REQUIREMENT: Reply with one number: the count of lines in the data that hold the string "type".

··········

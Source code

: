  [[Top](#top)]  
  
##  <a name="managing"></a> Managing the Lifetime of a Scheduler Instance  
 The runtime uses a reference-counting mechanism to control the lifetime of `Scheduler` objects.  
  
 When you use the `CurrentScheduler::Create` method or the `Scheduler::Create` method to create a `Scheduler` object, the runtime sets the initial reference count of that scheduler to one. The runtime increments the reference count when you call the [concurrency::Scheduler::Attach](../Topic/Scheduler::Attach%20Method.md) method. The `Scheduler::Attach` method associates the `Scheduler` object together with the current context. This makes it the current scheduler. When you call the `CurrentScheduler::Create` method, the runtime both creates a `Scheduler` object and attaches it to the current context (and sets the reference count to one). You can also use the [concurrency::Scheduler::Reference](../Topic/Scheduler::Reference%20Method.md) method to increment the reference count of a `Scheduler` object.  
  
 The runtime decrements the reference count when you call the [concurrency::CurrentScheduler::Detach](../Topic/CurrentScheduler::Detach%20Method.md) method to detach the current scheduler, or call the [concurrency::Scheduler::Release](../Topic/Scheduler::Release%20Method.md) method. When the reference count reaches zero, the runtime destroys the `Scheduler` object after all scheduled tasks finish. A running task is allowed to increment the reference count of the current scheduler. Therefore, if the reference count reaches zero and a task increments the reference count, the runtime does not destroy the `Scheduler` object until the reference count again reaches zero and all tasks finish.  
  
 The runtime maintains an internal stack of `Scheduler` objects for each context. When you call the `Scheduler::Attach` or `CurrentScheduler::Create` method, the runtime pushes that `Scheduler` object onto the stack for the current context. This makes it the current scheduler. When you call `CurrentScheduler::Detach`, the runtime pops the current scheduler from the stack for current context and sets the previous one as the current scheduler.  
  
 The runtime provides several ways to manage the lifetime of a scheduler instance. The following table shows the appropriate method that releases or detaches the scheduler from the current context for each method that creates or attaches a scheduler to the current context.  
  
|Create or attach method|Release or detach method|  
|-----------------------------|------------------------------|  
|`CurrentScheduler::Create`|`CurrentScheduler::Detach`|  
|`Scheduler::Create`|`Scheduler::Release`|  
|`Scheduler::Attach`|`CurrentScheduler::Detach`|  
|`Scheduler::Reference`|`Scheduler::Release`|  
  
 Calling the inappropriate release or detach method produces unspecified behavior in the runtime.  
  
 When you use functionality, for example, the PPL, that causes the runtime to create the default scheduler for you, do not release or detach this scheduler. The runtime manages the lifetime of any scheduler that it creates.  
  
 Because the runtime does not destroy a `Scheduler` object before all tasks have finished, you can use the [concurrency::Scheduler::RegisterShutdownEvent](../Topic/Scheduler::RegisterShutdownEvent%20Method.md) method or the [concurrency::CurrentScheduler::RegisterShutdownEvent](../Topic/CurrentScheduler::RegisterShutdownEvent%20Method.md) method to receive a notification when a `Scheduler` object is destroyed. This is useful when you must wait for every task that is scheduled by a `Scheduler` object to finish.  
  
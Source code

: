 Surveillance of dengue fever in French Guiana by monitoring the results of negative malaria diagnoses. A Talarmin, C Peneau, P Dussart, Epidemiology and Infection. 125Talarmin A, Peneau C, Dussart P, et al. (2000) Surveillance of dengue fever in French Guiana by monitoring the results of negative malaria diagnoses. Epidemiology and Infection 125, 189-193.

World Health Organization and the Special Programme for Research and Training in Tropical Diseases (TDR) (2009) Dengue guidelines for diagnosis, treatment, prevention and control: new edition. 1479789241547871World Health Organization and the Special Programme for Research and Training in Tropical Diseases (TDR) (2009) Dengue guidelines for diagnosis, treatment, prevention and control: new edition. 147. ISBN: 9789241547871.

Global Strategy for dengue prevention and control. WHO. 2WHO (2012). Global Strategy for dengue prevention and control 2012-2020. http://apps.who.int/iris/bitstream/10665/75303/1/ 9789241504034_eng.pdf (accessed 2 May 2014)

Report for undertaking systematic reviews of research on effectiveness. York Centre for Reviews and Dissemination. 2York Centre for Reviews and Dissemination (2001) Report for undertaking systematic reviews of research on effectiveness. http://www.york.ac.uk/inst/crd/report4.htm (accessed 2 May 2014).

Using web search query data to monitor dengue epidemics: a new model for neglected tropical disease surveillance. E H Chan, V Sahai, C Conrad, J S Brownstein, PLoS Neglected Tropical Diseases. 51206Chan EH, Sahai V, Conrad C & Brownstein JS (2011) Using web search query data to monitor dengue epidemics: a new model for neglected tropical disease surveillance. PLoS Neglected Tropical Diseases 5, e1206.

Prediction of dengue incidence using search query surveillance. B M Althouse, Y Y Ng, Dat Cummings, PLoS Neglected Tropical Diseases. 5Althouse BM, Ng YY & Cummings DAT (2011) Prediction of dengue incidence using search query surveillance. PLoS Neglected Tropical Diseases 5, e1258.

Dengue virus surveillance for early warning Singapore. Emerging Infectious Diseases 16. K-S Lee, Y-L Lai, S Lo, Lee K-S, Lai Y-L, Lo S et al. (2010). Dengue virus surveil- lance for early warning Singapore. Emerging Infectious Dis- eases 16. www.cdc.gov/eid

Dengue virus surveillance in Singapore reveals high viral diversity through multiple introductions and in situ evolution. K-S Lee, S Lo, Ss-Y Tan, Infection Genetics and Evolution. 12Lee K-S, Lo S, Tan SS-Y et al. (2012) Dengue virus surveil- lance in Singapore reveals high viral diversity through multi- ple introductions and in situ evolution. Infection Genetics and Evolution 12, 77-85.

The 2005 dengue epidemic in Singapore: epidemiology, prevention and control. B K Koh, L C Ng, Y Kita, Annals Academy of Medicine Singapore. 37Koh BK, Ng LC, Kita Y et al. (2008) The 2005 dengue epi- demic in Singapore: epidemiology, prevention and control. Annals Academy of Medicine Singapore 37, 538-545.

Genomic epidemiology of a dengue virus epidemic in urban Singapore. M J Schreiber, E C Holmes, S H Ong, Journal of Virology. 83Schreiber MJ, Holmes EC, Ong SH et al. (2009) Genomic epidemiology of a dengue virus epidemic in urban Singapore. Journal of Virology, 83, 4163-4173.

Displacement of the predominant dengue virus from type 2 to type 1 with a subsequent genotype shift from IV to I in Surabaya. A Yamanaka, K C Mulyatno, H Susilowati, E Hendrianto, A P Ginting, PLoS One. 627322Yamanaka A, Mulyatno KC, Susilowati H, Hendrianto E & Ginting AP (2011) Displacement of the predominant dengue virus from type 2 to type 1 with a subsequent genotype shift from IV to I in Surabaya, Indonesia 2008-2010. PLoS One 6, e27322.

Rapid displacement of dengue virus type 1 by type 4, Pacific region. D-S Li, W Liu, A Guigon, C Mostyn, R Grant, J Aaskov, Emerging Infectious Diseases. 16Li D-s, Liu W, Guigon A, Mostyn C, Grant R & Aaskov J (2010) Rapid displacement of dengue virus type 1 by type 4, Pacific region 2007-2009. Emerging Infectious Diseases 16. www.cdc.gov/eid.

··········

REPLY: 2